Zanny Minton Beddoes
Editor-in-Chief of The Economist
Before she became the Editor-in-Chief of The Economist, Zanny Minton Beddoes was the publication’s economics editor, overseeing its global economics coverage from her base in Washington DC. Before moving to Washington in April 1996, Ms. Minton Beddoes was The Economist’s emerging-markets correspondent based in London. She travelled extensively in Latin America and Eastern Europe, writing editorials and country analyses. She has written surveys of the World Economy, Latin American finance, global finance and Central Asia.
Ms. Minton Beddoes joined The Economist in 1994 after spending two years as an economist at the International Monetary Fund (IMF), where she worked on macroeconomic adjustment programmes in Africa and the transition economies of Eastern Europe. Before joining the IMF, she worked as an adviser to the Minister of Finance in Poland, as part of a small group headed by Professor Jeffrey Sachs of Harvard University. Ms. Minton Beddoes has written extensively about international financial issues including enlargement of the European Union, the future of the International Monetary Fund and economic reform in emerging economies.
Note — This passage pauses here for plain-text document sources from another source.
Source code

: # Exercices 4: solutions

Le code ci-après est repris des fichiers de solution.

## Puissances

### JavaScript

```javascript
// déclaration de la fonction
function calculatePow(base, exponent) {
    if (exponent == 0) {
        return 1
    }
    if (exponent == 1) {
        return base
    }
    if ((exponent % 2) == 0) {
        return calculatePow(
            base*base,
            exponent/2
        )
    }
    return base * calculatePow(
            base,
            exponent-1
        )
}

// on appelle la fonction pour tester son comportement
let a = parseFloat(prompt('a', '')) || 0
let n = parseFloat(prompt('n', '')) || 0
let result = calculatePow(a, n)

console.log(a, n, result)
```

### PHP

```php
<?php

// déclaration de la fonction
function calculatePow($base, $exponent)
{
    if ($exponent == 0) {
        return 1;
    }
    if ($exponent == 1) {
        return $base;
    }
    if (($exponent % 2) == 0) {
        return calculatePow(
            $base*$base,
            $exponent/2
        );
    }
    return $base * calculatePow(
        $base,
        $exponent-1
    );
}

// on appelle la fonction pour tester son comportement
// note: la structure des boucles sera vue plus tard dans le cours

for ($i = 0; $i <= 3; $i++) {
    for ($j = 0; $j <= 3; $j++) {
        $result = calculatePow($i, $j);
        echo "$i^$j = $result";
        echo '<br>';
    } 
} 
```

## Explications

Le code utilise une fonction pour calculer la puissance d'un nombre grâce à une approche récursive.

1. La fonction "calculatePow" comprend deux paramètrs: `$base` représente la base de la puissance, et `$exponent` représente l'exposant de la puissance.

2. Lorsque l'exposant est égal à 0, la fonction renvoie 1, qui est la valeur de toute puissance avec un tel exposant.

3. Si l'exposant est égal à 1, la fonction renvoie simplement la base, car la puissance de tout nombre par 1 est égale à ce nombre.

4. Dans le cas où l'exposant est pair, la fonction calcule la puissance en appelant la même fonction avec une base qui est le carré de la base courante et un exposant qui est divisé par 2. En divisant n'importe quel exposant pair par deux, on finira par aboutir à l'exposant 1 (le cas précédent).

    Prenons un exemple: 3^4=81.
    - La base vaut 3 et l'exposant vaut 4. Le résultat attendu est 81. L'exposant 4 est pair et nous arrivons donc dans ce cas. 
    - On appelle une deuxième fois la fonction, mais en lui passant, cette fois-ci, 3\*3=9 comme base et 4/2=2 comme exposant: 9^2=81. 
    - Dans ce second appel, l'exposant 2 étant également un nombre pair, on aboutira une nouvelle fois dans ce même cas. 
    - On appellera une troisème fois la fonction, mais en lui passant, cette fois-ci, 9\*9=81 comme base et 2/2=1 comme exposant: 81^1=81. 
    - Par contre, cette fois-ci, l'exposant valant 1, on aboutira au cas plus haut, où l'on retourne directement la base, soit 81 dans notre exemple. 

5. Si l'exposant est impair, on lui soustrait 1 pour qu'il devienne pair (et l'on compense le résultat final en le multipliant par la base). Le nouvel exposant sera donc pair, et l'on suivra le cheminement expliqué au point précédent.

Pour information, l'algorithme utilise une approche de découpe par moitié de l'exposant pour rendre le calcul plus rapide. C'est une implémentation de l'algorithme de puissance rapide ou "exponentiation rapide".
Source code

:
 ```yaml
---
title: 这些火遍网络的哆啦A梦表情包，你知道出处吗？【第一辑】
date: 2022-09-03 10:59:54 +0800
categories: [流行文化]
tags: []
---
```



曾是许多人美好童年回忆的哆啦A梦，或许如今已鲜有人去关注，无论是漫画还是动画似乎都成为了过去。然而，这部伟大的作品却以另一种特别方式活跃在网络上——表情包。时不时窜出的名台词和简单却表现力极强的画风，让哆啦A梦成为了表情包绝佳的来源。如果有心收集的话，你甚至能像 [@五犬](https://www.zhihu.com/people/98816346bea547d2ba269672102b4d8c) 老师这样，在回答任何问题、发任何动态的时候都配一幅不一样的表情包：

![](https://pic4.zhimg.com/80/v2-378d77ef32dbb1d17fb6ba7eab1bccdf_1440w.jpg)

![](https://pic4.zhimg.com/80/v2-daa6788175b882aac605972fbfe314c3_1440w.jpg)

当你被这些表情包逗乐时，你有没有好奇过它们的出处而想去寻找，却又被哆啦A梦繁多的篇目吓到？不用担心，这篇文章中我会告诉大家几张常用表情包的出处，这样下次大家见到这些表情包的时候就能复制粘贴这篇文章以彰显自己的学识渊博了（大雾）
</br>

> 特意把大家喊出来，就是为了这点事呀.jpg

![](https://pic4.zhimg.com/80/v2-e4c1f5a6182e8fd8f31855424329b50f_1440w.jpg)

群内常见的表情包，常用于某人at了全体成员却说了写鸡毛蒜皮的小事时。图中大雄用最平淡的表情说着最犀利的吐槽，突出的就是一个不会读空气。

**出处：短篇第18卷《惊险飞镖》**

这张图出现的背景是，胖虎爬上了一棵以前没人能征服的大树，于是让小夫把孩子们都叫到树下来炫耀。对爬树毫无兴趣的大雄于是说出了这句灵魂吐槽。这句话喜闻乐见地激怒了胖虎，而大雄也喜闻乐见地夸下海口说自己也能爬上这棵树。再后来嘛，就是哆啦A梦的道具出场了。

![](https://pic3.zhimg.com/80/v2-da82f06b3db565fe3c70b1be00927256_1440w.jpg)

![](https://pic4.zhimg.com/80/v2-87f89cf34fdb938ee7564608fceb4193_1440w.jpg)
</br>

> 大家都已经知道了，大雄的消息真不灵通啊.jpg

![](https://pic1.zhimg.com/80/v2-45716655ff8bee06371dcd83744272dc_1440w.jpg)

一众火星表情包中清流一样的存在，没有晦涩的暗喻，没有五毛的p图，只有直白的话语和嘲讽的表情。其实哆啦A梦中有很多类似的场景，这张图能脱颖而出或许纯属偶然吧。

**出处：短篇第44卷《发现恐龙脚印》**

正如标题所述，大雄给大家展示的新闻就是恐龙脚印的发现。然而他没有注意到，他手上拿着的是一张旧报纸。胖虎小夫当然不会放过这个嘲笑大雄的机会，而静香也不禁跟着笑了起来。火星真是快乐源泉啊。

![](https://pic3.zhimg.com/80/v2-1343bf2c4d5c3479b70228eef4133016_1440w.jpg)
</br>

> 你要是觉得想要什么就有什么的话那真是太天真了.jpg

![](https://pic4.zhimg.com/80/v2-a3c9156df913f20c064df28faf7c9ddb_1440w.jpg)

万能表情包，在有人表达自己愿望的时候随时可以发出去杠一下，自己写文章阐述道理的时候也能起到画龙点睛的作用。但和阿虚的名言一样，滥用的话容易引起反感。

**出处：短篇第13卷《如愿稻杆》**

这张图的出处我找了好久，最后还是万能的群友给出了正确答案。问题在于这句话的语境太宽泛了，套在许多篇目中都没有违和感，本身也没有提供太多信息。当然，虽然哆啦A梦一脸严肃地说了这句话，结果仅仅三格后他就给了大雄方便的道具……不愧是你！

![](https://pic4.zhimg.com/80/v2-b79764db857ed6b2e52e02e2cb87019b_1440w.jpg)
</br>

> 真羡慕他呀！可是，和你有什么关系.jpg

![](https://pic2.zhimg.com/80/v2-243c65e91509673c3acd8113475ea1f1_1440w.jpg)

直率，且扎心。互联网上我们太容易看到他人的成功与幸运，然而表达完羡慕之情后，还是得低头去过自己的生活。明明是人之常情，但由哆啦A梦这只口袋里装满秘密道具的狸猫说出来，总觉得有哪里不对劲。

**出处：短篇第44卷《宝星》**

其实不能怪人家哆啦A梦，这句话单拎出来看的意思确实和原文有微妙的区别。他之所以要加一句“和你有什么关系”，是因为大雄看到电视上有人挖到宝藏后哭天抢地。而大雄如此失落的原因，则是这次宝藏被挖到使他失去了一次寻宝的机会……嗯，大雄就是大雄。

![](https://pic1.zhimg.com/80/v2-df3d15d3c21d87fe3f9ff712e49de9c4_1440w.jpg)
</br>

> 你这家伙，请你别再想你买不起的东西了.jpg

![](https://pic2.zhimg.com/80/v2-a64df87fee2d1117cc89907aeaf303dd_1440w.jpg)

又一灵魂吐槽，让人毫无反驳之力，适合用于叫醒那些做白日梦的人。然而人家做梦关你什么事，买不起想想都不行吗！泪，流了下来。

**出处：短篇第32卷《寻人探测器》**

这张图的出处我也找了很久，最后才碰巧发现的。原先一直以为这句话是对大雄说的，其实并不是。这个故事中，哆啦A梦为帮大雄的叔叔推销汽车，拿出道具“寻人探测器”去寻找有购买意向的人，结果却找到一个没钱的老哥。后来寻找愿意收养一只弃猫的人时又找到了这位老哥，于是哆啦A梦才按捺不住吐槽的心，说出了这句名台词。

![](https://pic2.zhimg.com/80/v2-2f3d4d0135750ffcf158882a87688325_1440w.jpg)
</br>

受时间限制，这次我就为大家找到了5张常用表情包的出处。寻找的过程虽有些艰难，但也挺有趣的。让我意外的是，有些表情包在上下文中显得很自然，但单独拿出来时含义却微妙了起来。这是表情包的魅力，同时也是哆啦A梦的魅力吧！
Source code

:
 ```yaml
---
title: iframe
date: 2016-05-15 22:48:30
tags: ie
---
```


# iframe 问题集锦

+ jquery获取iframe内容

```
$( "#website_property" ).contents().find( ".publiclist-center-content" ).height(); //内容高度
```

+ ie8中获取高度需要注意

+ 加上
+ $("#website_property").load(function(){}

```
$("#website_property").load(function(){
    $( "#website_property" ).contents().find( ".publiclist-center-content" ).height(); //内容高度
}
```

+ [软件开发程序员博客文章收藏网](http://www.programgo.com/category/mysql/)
She has published in Foreign Affairs and Foreign Policy, contributed chapters to several conference volumes and, in 1997, edited Emerging Asia, a book on the future of emerging-markets in Asia, published by the Asian Development Bank. In May 1998, she testified before Congress on the introduction of the Euro. Ms. Minton Beddoes is a regular television and radio commentator on BBC, MSNBC, PBS, NPR, CNN and CNBC.
Zanny Minton Beddoes is the Editor-in-Chief of The Economist, previously, she was the business affairs editor, responsible for the publication's coverage of business, finance and science.